The data: Begin
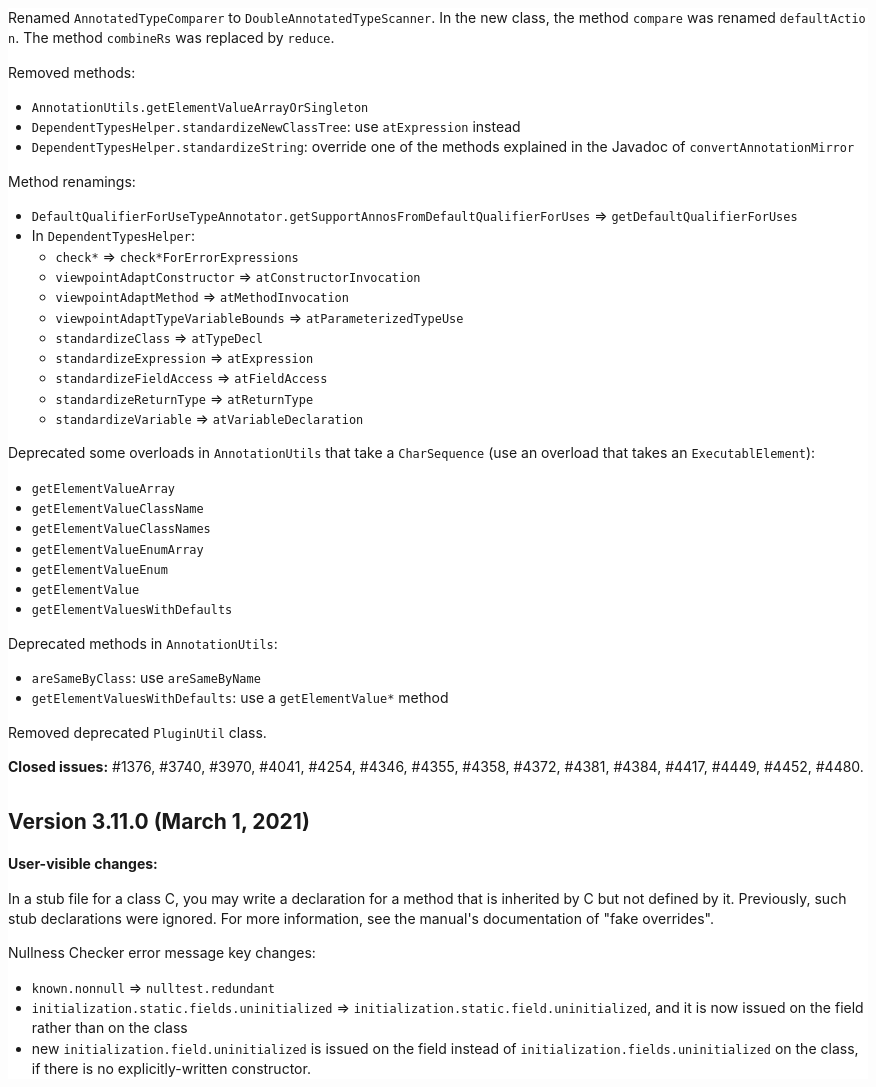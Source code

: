 Renamed `AnnotatedTypeComparer` to `DoubleAnnotatedTypeScanner`. In the new
class, the method `compare` was renamed `defaultAction`. The method `combineRs`
was replaced by `reduce`.

Removed methods:
 * `AnnotationUtils.getElementValueArrayOrSingleton`
 * `DependentTypesHelper.standardizeNewClassTree`: use `atExpression` instead
 * `DependentTypesHelper.standardizeString`: override one of the methods
   explained in the Javadoc of `convertAnnotationMirror`

Method renamings:
 * `DefaultQualifierForUseTypeAnnotator.getSupportAnnosFromDefaultQualifierForUses` => `getDefaultQualifierForUses`
 * In `DependentTypesHelper`:
    * `check*` => `check*ForErrorExpressions`
    * `viewpointAdaptConstructor` => `atConstructorInvocation`
    * `viewpointAdaptMethod` => `atMethodInvocation`
    * `viewpointAdaptTypeVariableBounds` => `atParameterizedTypeUse`
    * `standardizeClass` =>  `atTypeDecl`
    * `standardizeExpression` => `atExpression`
    * `standardizeFieldAccess` => `atFieldAccess`
    * `standardizeReturnType` => `atReturnType`
    * `standardizeVariable` => `atVariableDeclaration`

Deprecated some overloads in `AnnotationUtils` that take a `CharSequence`
(use an overload that takes an `ExecutablElement`):
 * `getElementValueArray`
 * `getElementValueClassName`
 * `getElementValueClassNames`
 * `getElementValueEnumArray`
 * `getElementValueEnum`
 * `getElementValue`
 * `getElementValuesWithDefaults`

Deprecated methods in `AnnotationUtils`:
 * `areSameByClass`: use `areSameByName`
 * `getElementValuesWithDefaults`: use a `getElementValue*` method

Removed deprecated `PluginUtil` class.

**Closed issues:**
#1376, #3740, #3970, #4041, #4254, #4346, #4355, #4358, #4372, #4381, #4384,
#4417, #4449, #4452, #4480.


Version 3.11.0 (March 1, 2021)
------------------------------

**User-visible changes:**

In a stub file for a class C, you may write a declaration for a method that is
inherited by C but not defined by it.  Previously, such stub declarations were
ignored.  For more information, see the manual's documentation of "fake
overrides".

Nullness Checker error message key changes:
 * `known.nonnull` => `nulltest.redundant`
 * `initialization.static.fields.uninitialized` => `initialization.static.field.uninitialized`,
   and it is now issued on the field rather than on the class
 * new `initialization.field.uninitialized` is issued on the field instead of
   `initialization.fields.uninitialized` on the class, if there is no
   explicitly-written constructor.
The data: End
◆ Assigned task:
Using the material above, retype each entry exactly and omit the pictures.

◆ Result:
Source code

: Renamed `AnnotatedTypeComparer` to `DoubleAnnotatedTypeScanner`. In the new
class, the method `compare` was renamed `defaultAction`. The method `combineRs`
was replaced by `reduce`.

Removed methods:
 * `AnnotationUtils.getElementValueArrayOrSingleton`
 * `DependentTypesHelper.standardizeNewClassTree`: use `atExpression` instead
 * `DependentTypesHelper.standardizeString`: override one of the methods
   explained in the Javadoc of `convertAnnotationMirror`

Method renamings:
 * `DefaultQualifierForUseTypeAnnotator.getSupportAnnosFromDefaultQualifierForUses` => `getDefaultQualifierForUses`
 * In `DependentTypesHelper`:
    * `check*` => `check*ForErrorExpressions`
    * `viewpointAdaptConstructor` => `atConstructorInvocation`
    * `viewpointAdaptMethod` => `atMethodInvocation`
    * `viewpointAdaptTypeVariableBounds` => `atParameterizedTypeUse`
    * `standardizeClass` =>  `atTypeDecl`
    * `standardizeExpression` => `atExpression`
    * `standardizeFieldAccess` => `atFieldAccess`
    * `standardizeReturnType` => `atReturnType`
    * `standardizeVariable` => `atVariableDeclaration`

Deprecated some overloads in `AnnotationUtils` that take a `CharSequence`
(use an overload that takes an `ExecutablElement`):
 * `getElementValueArray`
 * `getElementValueClassName`
 * `getElementValueClassNames`
 * `getElementValueEnumArray`
 * `getElementValueEnum`
 * `getElementValue`
 * `getElementValuesWithDefaults`

Deprecated methods in `AnnotationUtils`:
 * `areSameByClass`: use `areSameByName`
 * `getElementValuesWithDefaults`: use a `getElementValue*` method

Removed deprecated `PluginUtil` class.

**Closed issues:**
#1376, #3740, #3970, #4041, #4254, #4346, #4355, #4358, #4372, #4381, #4384,
#4417, #4449, #4452, #4480.


Version 3.11.0 (March 1, 2021)
------------------------------

**User-visible changes:**

In a stub file for a class C, you may write a declaration for a method that is
inherited by C but not defined by it.  Previously, such stub declarations were
ignored.  For more information, see the manual's documentation of "fake
overrides".

Nullness Checker error message key changes:
 * `known.nonnull` => `nulltest.redundant`
 * `initialization.static.fields.uninitialized` => `initialization.static.field.uninitialized`,
   and it is now issued on the field rather than on the class
 * new `initialization.field.uninitialized` is issued on the field instead of
   `initialization.fields.uninitialized` on the class, if there is no
   explicitly-written constructor.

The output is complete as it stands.